Berlin, Brüssel und Paris ließen am Samstagabend nicht lange auf sich warten. Man wartete nur ab, bis die großen Fernsehsender den Sieg für Joe Biden verkündet hatten – dann gab es rasche Signale der Anerkennung und Unterstützung für den Wahlsieger. Der tagelange Auszählungsprozess hatte genug Zeit gegeben, um sich innerhalb der Bundesregierung, aber vor allem auch auf europäischer Ebene abzusprechen, dass die Glückwünsche an Biden und seine Stellvertreterin Kamala Harris rasch erfolgen sollten. „Ich freue mich auf die künftige Zusammenarbeit mit Präsident Biden. Unsere transatlantische Freundschaft ist unersetzlich, wenn wir die großen Herausforderungen dieser Zeit bewältigen wollen“, schrieb Bundeskanzlerin Angela Merkel auf Twitter. Ähnlich äußerte sich der französische Präsident Emmanuel Macron: „Wir haben viel zu tun, um die aktuellen Herausforderungen in Angriff zu nehmen. Handeln wir zusammen!“ Und EU-Kommissionspräsidentin Ursula von der Leyen äußerte: „Die EU-Kommission steht bereit, die Zusammenarbeit mit der neuen Regierung und dem neuen Kongress zu intensivieren.
In Berlin herrschte Erleichterung – nicht nur über Bidens Sieg, sondern auch darüber, dass der Wahlprozess zwar langsam und zäh, aber letztlich doch ordnungsgemäß zu Ende gegangen ist.
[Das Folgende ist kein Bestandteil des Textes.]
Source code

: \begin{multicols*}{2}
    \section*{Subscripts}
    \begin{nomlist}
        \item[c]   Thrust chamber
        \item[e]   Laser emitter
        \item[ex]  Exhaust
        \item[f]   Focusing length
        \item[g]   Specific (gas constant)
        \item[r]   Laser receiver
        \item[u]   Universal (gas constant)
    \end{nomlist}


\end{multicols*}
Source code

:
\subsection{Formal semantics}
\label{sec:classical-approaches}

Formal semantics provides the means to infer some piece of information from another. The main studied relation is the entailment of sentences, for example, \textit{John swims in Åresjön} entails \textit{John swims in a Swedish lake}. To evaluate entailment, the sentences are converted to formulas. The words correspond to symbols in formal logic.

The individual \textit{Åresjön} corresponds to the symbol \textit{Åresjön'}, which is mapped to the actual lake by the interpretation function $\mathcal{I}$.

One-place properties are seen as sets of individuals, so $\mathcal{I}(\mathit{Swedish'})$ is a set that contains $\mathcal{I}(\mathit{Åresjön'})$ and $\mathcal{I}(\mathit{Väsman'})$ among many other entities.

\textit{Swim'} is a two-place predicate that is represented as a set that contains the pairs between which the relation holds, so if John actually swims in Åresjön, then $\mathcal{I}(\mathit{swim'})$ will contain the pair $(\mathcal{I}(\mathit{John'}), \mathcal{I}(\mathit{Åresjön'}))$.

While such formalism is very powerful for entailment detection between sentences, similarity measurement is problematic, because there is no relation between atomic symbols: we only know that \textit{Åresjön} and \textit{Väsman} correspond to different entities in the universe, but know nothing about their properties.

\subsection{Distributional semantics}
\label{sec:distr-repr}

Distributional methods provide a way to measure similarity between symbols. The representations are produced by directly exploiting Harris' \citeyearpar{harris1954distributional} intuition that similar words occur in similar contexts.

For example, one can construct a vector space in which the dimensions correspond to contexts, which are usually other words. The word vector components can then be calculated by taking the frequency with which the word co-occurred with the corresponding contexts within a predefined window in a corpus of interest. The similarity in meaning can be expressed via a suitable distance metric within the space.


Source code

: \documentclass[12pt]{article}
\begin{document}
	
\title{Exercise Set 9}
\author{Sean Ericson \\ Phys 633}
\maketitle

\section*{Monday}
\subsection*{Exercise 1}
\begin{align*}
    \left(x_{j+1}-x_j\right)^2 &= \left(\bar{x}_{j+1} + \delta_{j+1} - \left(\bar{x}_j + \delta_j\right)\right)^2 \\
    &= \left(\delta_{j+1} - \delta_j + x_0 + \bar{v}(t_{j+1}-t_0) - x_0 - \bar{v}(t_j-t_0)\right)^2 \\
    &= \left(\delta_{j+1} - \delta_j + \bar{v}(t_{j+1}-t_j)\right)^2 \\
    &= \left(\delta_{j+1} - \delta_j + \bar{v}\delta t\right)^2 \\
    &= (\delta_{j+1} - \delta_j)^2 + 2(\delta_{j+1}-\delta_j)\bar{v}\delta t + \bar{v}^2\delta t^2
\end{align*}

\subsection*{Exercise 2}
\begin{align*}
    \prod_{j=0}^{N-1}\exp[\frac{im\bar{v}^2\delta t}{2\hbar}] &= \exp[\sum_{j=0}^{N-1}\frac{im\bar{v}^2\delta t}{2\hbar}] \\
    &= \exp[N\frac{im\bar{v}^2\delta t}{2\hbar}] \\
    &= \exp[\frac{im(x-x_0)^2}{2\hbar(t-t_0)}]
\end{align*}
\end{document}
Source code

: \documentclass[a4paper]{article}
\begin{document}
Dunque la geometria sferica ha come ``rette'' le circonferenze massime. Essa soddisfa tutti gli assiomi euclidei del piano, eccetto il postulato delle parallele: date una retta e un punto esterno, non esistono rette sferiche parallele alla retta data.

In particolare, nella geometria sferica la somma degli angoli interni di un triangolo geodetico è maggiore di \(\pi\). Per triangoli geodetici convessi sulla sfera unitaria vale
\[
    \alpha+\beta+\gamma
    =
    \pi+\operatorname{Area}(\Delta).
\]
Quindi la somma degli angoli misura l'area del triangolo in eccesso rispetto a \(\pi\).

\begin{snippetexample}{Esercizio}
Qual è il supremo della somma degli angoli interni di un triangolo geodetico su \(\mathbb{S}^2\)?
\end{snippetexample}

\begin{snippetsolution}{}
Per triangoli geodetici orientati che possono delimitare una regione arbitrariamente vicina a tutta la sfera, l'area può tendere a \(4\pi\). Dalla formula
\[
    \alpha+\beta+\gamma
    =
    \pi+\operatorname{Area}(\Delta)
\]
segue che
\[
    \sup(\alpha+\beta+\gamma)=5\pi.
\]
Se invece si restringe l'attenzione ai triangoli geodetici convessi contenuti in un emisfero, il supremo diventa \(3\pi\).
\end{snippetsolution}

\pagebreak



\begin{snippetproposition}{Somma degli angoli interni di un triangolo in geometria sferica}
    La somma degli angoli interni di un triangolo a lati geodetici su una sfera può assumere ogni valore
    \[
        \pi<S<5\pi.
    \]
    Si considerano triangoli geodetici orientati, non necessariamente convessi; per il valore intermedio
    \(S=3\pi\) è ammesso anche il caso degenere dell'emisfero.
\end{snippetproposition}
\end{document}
Dass der Sieg Bidens am Ende recht deutlich ausfallen wird, gilt in Berlin als Chance, dass die Vereinigten Staaten die extreme Polarisierung der Gesellschaft vielleicht doch überwinden können.
Merkel wird sich am Montag Vormittag noch einmal ausführlicher zu dem Wahlausgang äußern. Vor vier Jahren hatte sie nach Trumps Wahlsieg über gemeinsame Werte gesprochen, nämlich „Demokratie, Freiheit, den Respekt vor dem Recht und der Würde des Menschen, unabhängig von Herkunft, Hautfarbe, Geschlecht, Religion, sexueller Orientierung oder politischer Einstellung“. Und sie fuhr fort: „Auf der Basis dieser Werte biete ich dem künftigen Präsidenten der Vereinigten Staaten von Amerika, Donald Trump, eine enge Zusammenarbeit an.“ Die Konditionierung war als Kritik an Trump gewertet worden. Merkel kennt Biden aus den acht Jahren seiner Zeit als Vizepräsident, es gab ein langes Gespräch im Kanzleramt, das als „gut“ beschrieben wird. Vizepräsidentin Harris kennt Merkel bisher nicht. In Berlin geht man davon aus, dass auch Bekannte aus Obamas Mannschaft in Bidens Team auftauchen werden.